Я не могу отвести от него глаз. У меня отнимается язык, а в голове царит полный хаос. Внезапно он меняется в лице.

— Вообще, не представляю, — в его голосе сквозит горечь, — что ты там себе напридумывала. Видимо, ты намекаешь на то, что я выбрал роль подлого злодея в каком-то путаном журналистском сценарии. Это же полный бред. А я еще думал, у тебя на такие вещи настоящее чутье.

Джош напряженно замолкает, и я чувствую его гнев. Все пошло совсем не так, как планировалось, и кажется, я облажалась.

— Мне просто хотелось побыть частью твоей жизни, — говорит он. — И сделать тебя частью своей. Но думаю, с этой затеей покончено.

И вот я в отчаянии наблюдаю за тем, как он удаляется. Ушел. А я остаюсь наедине с остывшим кофе, зареванная и пристыженная.

Глава 14

Взбираюсь по подвальной лестнице, ведущей в вестибюль телестанции, думая о том, что этот день уже ничем не испортить.

И опять ошибаюсь.

В вестибюле, в одном из пухлых сероватых кресел из кожзама, сидит Мэлани Форман.

На Мэлани солнцезащитные очки, она судорожно сжимает в пальцах пальто, накинутое на печи. Лицо ее наполовину укутано в черный шерстяной шарф, так что я даже не сразу ее узнаю.

— Мэлани? — окликаю я женщину. — Что…

Она вскакивает с кресла, и, поравнявшись с ней, я замечаю, как она встревожена и напряжена. Мэлани хватает меня за руку.

— Чарли, — шепчет она. — А я вас все жду и жду. Франклина нет на месте, а больше никто не знал, где вас искать. Мне посоветовали вернуться позже, но я подумала, когда-нибудь же вы приедете, и потом охранник за стойкой сказал, что ничего страшного, если я посижу здесь, и…
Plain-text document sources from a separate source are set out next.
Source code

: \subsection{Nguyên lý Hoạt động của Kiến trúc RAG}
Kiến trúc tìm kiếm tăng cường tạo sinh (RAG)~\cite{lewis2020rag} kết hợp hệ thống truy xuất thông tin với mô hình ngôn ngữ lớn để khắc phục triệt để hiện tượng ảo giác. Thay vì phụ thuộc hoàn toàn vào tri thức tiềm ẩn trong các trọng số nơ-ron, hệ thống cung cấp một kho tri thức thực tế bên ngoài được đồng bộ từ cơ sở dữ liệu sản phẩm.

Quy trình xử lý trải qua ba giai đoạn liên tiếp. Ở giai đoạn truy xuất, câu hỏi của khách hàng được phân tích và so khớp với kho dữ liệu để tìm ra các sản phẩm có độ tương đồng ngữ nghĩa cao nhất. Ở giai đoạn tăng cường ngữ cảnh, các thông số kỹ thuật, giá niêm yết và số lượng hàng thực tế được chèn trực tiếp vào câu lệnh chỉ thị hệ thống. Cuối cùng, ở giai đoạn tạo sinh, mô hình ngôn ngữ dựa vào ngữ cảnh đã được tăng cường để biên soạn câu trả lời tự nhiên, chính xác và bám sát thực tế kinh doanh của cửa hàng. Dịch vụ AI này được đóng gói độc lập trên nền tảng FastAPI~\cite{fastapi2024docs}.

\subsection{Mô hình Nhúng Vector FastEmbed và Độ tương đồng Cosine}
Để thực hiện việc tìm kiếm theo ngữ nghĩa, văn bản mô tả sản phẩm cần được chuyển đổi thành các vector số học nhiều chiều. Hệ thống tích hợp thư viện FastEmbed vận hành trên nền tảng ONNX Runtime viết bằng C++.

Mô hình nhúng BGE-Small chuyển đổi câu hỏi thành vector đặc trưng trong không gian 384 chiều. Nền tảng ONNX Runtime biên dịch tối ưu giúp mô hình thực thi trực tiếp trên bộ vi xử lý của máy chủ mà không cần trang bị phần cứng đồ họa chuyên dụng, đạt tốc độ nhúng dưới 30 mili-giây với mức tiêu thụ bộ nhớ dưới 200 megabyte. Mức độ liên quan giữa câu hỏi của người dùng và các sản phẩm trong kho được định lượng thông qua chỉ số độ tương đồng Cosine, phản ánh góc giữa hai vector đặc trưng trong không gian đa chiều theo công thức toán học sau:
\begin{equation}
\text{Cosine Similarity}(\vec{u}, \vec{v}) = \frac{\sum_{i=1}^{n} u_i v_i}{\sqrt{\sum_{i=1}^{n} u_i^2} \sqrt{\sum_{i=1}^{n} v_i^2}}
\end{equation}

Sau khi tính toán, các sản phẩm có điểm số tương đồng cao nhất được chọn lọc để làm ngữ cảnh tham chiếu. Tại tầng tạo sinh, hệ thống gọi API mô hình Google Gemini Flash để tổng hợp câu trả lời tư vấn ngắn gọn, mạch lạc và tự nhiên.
Даже сквозь затемненные стекла мне видно, как бегают ее зрачки, словно она кого-то высматривает.

— Мне нужно рассказать вам о телефонном разговоре, который состоялся у меня сегодня утром. — Она снимает очки, и я вижу ее красное, опухшее от слез лицо. — Очень нужно.

Кладу руки ей на плечи и оглядываюсь по сторонам. Что она ищет? Или кого?
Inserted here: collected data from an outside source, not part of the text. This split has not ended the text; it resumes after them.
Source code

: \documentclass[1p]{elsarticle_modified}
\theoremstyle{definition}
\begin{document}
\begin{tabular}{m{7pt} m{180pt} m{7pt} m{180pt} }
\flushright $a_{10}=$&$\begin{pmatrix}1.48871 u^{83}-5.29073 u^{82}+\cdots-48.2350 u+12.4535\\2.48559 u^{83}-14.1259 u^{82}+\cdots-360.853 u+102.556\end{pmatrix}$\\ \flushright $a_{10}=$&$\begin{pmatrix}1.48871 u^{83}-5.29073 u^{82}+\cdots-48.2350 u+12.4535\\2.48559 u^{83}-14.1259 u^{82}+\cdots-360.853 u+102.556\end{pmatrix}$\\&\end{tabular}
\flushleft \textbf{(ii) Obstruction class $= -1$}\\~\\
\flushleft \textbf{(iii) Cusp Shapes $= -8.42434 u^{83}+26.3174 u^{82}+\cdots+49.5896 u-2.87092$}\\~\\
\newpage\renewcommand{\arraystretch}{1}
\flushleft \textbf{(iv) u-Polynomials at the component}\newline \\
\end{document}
— Давайте поднимемся ко мне в офис, — предлагаю я сочувственно. — Там нас никто не побеспокоит, и вы сможете мне все рассказать. — Выглядываю в переулок, на который выходят двери станции. Здесь машину запросто могут эвакуировать, если оставить ее надолго. — Вы припарковались в этом переулке?

Мэлани разражается рыданиями:

— Нет, у меня нет машины. Теперь нет.

Ну конечно. Машины она лишилась тогда же, когда погиб ее муж. В этой самой машине. Чарли, ну ты и идиотка.
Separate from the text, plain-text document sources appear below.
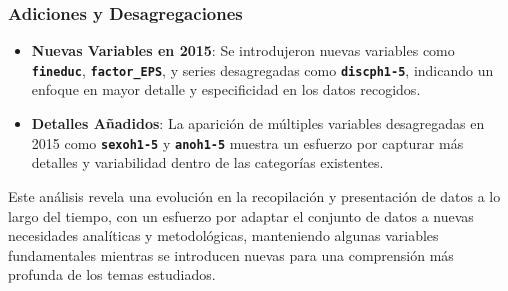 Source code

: \documentclass[
]{article}
\begin{document}
\hypertarget{adiciones-y-desagregaciones}{%
\subsubsection{\texorpdfstring{\textbf{Adiciones y
Desagregaciones}}{Adiciones y Desagregaciones}}\label{adiciones-y-desagregaciones}}

\begin{itemize}
\item
  \textbf{Nuevas Variables en 2015}: Se introdujeron nuevas variables
  como \textbf{\texttt{fineduc}}, \textbf{\texttt{factor\_EPS}}, y
  series desagregadas como \textbf{\texttt{discph1-5}}, indicando un
  enfoque en mayor detalle y especificidad en los datos recogidos.
\item
  \textbf{Detalles Añadidos}: La aparición de múltiples variables
  desagregadas en 2015 como \textbf{\texttt{sexoh1-5}} y
  \textbf{\texttt{anoh1-5}} muestra un esfuerzo por capturar más
  detalles y variabilidad dentro de las categorías existentes.
\end{itemize}

Este análisis revela una evolución en la recopilación y presentación de
datos a lo largo del tiempo, con un esfuerzo por adaptar el conjunto de
datos a nuevas necesidades analíticas y metodológicas, manteniendo
algunas variables fundamentales mientras se introducen nuevas para una
comprensión más profunda de los temas estudiados.
\end{document}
Мэлани поднимает на меня взгляд — ее прекрасное лицо искажено гримасой боли.

— Давайте уже поднимемся в кабинет?

Допивая чай, Мэлани заканчивает сбивчивый пересказ утреннего телефонного разговора. — Короче говоря, — говорит она, промокнув губы салфеткой из «Данкин донатс», когда-то мной заботливо припасенной, — этот юрист сказал, что знает о документах, которые Брэд забрал домой из «Азтратеха». По его словам, камера наблюдения в офисе зафиксировала, как Брэд выносит коробки и ставит их в машину. Я все повторяла им, что понятия не имею, где эти документы, — ведь это вроде как правда, я действительно не знаю, что вы с ними сделали, так? — Она выдавливает слабую улыбку. — Но он заладил, что укрывать эти папки — федеральное преступление — и что если я не отдам их сама, то они пришлют полицию.

— Ну этого они, скорее всего, сделать не могут, — размышляю я. — Думаю, для такого требуется официальное обвинение, и… — Качаю головой. — В любом случае у вас ведь их нет.

— Я понимаю. Я так им и сказала. Нет у меня никаких документов, и все. — Мэлани тяжело оседает в кресло. — Но он так и пристал ко мне.

— Не понимаю, почему вы так расстраиваетесь, — осторожно начинаю я. — Наверняка он просто вас прощупывал, — все больше воодушевляясь, развиваю свою теорию: — Понимаете, просто проверяет, вдруг вы сломаетесь. А раз вы держались, значит, все нормально. Он решил, что вы говорите правду, и теперь отвяжется от вас.

Мэлани молча смотрит на меня своими огромными глазами. Мне кажется, мои уверения и нерушимая логика ее успокоили. И тем не менее она грустно качает головой.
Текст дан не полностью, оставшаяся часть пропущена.